ABOUT THIS TASK:
Reproduce the whole of the data exactly.

Stored items:

[Start of section]

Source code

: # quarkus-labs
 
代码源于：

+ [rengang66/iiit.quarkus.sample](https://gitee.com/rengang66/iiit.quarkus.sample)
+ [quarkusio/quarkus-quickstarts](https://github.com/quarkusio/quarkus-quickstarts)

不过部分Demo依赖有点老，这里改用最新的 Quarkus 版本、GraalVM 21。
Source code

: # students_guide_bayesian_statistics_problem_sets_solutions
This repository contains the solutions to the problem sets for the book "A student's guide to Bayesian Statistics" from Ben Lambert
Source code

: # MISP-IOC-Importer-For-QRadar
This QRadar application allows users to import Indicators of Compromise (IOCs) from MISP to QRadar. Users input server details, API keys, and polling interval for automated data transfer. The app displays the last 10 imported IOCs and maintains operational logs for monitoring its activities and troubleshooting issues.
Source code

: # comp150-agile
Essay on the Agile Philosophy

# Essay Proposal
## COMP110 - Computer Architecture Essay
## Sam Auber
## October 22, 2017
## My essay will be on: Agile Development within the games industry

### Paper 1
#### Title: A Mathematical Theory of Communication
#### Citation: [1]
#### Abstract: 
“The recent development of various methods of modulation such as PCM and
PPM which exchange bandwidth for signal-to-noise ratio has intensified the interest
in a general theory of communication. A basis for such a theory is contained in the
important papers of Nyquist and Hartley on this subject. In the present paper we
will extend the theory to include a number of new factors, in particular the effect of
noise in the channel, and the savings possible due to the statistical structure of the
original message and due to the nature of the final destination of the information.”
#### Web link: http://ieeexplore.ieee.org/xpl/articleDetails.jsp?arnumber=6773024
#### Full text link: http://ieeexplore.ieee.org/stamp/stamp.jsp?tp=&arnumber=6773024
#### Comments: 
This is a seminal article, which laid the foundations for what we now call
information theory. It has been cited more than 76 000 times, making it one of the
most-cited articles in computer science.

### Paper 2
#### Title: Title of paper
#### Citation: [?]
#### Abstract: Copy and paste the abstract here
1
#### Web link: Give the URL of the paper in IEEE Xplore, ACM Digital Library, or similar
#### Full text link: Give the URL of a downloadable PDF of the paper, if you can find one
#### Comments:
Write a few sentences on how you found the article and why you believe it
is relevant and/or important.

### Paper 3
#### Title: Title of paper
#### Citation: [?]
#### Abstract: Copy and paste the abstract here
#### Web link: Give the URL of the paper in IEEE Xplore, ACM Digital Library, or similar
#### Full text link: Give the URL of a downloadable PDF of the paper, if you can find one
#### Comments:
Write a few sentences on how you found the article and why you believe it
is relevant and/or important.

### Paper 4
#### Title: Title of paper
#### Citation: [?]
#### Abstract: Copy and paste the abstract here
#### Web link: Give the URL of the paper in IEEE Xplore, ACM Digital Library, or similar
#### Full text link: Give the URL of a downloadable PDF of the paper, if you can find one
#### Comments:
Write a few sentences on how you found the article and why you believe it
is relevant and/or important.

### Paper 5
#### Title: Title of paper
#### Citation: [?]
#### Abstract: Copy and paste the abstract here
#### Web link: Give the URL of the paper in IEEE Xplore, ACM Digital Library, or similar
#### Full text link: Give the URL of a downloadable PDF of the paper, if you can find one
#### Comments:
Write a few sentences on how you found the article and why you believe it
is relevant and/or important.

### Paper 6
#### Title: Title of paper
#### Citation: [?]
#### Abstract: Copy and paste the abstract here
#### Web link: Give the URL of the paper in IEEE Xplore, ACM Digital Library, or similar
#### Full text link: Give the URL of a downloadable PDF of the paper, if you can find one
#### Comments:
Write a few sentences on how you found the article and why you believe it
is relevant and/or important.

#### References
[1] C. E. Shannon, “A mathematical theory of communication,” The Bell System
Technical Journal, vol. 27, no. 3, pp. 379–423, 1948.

[End of section]

WRITTEN SOLUTION:
Source code

: # quarkus-labs
 
代码源于：

+ [rengang66/iiit.quarkus.sample](https://gitee.com/rengang66/iiit.quarkus.sample)
+ [quarkusio/quarkus-quickstarts](https://github.com/quarkusio/quarkus-quickstarts)

不过部分Demo依赖有点老，这里改用最新的 Quarkus 版本、GraalVM 21。
Source code

: # students_guide_bayesian_statistics_problem_sets_solutions
This repository contains the solutions to the problem sets for the book "A student's guide to Bayesian Statistics" from Ben Lambert
Source code

: # MISP-IOC-Importer-For-QRadar
This QRadar application allows users to import Indicators of Compromise (IOCs) from MISP to QRadar. Users input server details, API keys, and polling interval for automated data transfer. The app displays the last 10 imported IOCs and maintains operational logs for monitoring its activities and troubleshooting issues.
Source code

: # comp150-agile
Essay on the Agile Philosophy

# Essay Proposal
## COMP110 - Computer Architecture Essay
## Sam Auber
## October 22, 2017
## My essay will be on: Agile Development within the games industry

### Paper 1
#### Title: A Mathematical Theory of Communication
#### Citation: [1]
#### Abstract: 
“The recent development of various methods of modulation such as PCM and
PPM which exchange bandwidth for signal-to-noise ratio has intensified the interest
in a general theory of communication. A basis for such a theory is contained in the
important papers of Nyquist and Hartley on this subject. In the present paper we
will extend the theory to include a number of new factors, in particular the effect of
noise in the channel, and the savings possible due to the statistical structure of the
original message and due to the nature of the final destination of the information.”
#### Web link: http://ieeexplore.ieee.org/xpl/articleDetails.jsp?arnumber=6773024
#### Full text link: http://ieeexplore.ieee.org/stamp/stamp.jsp?tp=&arnumber=6773024
#### Comments: 
This is a seminal article, which laid the foundations for what we now call
information theory. It has been cited more than 76 000 times, making it one of the
most-cited articles in computer science.

### Paper 2
#### Title: Title of paper
#### Citation: [?]
#### Abstract: Copy and paste the abstract here
1
#### Web link: Give the URL of the paper in IEEE Xplore, ACM Digital Library, or similar
#### Full text link: Give the URL of a downloadable PDF of the paper, if you can find one
#### Comments:
Write a few sentences on how you found the article and why you believe it
is relevant and/or important.

### Paper 3
#### Title: Title of paper
#### Citation: [?]
#### Abstract: Copy and paste the abstract here
#### Web link: Give the URL of the paper in IEEE Xplore, ACM Digital Library, or similar
#### Full text link: Give the URL of a downloadable PDF of the paper, if you can find one
#### Comments:
Write a few sentences on how you found the article and why you believe it
is relevant and/or important.

### Paper 4
#### Title: Title of paper
#### Citation: [?]
#### Abstract: Copy and paste the abstract here
#### Web link: Give the URL of the paper in IEEE Xplore, ACM Digital Library, or similar
#### Full text link: Give the URL of a downloadable PDF of the paper, if you can find one
#### Comments:
Write a few sentences on how you found the article and why you believe it
is relevant and/or important.

### Paper 5
#### Title: Title of paper
#### Citation: [?]
#### Abstract: Copy and paste the abstract here
#### Web link: Give the URL of the paper in IEEE Xplore, ACM Digital Library, or similar
#### Full text link: Give the URL of a downloadable PDF of the paper, if you can find one
#### Comments:
Write a few sentences on how you found the article and why you believe it
is relevant and/or important.

### Paper 6
#### Title: Title of paper
#### Citation: [?]
#### Abstract: Copy and paste the abstract here
#### Web link: Give the URL of the paper in IEEE Xplore, ACM Digital Library, or similar
#### Full text link: Give the URL of a downloadable PDF of the paper, if you can find one
#### Comments:
Write a few sentences on how you found the article and why you believe it
is relevant and/or important.

#### References
[1] C. E. Shannon, “A mathematical theory of communication,” The Bell System
Technical Journal, vol. 27, no. 3, pp. 379–423, 1948.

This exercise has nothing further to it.